-------- Exercise input --------

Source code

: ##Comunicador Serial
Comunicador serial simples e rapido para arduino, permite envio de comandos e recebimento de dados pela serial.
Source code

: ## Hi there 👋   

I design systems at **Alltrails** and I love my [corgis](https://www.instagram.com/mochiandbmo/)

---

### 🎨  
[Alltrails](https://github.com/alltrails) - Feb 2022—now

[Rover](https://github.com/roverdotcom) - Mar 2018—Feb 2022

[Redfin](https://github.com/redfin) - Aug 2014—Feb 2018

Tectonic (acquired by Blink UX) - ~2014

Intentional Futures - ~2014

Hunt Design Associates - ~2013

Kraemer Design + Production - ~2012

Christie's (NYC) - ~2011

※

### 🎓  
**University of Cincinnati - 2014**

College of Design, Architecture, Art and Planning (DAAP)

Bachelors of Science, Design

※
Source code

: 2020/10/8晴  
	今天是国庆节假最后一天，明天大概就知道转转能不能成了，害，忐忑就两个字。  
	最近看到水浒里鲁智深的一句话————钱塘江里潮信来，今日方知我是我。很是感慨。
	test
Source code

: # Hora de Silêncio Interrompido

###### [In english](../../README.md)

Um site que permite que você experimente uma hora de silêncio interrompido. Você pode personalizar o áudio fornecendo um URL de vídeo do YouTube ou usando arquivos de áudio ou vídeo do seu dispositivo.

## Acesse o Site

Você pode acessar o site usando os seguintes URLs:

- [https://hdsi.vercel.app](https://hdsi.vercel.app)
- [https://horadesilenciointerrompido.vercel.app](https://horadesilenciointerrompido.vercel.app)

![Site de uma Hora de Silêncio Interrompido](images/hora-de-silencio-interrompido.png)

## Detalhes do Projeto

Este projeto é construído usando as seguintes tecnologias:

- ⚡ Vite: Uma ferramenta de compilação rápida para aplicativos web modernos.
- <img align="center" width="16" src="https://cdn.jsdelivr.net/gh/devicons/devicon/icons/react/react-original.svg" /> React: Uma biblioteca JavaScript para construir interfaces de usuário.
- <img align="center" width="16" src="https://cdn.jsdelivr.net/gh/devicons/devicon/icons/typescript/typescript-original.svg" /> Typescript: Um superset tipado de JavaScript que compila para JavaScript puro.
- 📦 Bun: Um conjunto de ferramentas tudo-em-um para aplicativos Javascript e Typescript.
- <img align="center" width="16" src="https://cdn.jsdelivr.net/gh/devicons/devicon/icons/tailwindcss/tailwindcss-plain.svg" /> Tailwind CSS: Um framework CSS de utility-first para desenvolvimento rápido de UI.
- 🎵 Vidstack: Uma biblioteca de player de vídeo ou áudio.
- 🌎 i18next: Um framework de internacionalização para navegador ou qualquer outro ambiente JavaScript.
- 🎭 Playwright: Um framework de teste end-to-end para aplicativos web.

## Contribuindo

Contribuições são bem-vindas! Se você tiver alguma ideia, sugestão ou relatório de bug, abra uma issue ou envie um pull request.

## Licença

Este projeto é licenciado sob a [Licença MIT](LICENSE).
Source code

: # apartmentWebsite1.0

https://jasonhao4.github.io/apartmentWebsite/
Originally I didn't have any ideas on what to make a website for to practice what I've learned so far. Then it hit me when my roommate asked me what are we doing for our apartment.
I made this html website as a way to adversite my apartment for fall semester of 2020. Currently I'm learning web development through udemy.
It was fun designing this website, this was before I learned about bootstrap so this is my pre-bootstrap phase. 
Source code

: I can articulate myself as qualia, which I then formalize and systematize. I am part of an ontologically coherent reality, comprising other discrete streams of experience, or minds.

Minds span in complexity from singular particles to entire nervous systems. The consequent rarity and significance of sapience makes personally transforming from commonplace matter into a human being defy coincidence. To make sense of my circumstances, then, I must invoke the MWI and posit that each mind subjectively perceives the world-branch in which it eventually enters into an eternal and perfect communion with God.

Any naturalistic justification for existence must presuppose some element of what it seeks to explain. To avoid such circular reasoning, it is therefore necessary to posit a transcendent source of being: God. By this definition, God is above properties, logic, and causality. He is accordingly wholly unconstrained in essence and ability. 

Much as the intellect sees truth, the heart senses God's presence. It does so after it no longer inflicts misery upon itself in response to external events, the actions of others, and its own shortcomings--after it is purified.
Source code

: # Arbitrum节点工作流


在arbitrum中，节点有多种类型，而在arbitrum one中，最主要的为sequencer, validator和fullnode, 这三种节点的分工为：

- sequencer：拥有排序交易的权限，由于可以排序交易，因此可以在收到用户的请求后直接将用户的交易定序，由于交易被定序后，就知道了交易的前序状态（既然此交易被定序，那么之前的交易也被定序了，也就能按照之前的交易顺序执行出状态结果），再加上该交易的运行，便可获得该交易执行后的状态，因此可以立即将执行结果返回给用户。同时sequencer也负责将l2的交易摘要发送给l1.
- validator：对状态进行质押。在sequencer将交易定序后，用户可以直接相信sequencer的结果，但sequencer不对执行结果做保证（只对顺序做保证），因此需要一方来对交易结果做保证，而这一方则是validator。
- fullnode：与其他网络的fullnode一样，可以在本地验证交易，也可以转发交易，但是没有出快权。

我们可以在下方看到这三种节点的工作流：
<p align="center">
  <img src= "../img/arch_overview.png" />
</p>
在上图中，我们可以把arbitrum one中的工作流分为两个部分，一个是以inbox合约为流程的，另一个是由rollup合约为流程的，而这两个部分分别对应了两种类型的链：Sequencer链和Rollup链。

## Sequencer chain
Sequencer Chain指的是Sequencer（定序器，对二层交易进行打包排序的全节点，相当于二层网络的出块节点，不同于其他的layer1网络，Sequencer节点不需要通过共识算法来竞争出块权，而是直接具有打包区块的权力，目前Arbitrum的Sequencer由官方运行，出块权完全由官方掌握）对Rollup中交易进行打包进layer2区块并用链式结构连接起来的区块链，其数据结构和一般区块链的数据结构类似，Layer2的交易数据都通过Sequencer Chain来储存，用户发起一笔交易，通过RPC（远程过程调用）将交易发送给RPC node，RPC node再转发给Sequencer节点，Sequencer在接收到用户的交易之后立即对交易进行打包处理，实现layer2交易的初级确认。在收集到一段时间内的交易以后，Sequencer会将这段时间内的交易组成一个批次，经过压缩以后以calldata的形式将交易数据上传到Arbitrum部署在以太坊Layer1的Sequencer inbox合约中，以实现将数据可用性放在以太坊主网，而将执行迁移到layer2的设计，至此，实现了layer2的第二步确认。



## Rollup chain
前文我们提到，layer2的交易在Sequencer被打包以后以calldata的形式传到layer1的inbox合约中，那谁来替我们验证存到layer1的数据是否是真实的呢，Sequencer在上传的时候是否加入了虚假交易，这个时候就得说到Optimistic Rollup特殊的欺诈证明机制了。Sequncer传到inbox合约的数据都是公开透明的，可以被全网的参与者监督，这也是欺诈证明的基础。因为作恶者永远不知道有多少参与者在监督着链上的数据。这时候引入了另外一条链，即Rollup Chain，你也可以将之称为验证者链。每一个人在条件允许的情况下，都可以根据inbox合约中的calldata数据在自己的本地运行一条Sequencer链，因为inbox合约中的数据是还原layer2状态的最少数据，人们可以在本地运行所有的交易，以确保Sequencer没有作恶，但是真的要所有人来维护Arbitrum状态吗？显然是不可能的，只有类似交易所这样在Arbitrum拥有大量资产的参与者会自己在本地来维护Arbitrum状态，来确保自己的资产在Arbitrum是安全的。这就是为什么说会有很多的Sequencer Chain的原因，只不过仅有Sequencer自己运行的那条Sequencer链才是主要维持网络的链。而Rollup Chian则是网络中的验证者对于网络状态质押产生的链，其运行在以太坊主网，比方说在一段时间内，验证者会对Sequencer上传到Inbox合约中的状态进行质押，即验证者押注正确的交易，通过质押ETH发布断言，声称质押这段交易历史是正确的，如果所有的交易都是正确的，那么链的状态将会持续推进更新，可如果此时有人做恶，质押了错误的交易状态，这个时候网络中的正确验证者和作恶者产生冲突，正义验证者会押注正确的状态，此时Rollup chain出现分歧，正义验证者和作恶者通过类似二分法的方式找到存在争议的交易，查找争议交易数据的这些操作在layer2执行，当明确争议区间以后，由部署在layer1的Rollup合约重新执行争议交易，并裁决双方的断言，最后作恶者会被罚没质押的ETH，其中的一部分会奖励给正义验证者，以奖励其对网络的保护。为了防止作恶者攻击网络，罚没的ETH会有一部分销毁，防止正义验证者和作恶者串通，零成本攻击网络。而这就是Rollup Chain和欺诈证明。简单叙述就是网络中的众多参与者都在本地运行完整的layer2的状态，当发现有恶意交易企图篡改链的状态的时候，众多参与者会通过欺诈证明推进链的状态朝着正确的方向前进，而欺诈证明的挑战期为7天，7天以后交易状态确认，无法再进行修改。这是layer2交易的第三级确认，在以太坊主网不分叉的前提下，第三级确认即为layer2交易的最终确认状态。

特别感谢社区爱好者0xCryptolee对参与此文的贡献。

--------

Copy out, exactly and alone, the lines of the entries above between the ones holding "- 🎭 Playwright: Um" and "Any naturalistic justification", inclusive.

Result
- 🎭 Playwright: Um framework de teste end-to-end para aplicativos web.

## Contribuindo

Contribuições são bem-vindas! Se você tiver alguma ideia, sugestão ou relatório de bug, abra uma issue ou envie um pull request.

## Licença

Este projeto é licenciado sob a [Licença MIT](LICENSE).
Source code

: # apartmentWebsite1.0

https://jasonhao4.github.io/apartmentWebsite/
Originally I didn't have any ideas on what to make a website for to practice what I've learned so far. Then it hit me when my roommate asked me what are we doing for our apartment.
I made this html website as a way to adversite my apartment for fall semester of 2020. Currently I'm learning web development through udemy.
It was fun designing this website, this was before I learned about bootstrap so this is my pre-bootstrap phase. 
Source code

: I can articulate myself as qualia, which I then formalize and systematize. I am part of an ontologically coherent reality, comprising other discrete streams of experience, or minds.

Minds span in complexity from singular particles to entire nervous systems. The consequent rarity and significance of sapience makes personally transforming from commonplace matter into a human being defy coincidence. To make sense of my circumstances, then, I must invoke the MWI and posit that each mind subjectively perceives the world-branch in which it eventually enters into an eternal and perfect communion with God.

Any naturalistic justification for existence must presuppose some element of what it seeks to explain. To avoid such circular reasoning, it is therefore necessary to posit a transcendent source of being: God. By this definition, God is above properties, logic, and causality. He is accordingly wholly unconstrained in essence and ability. 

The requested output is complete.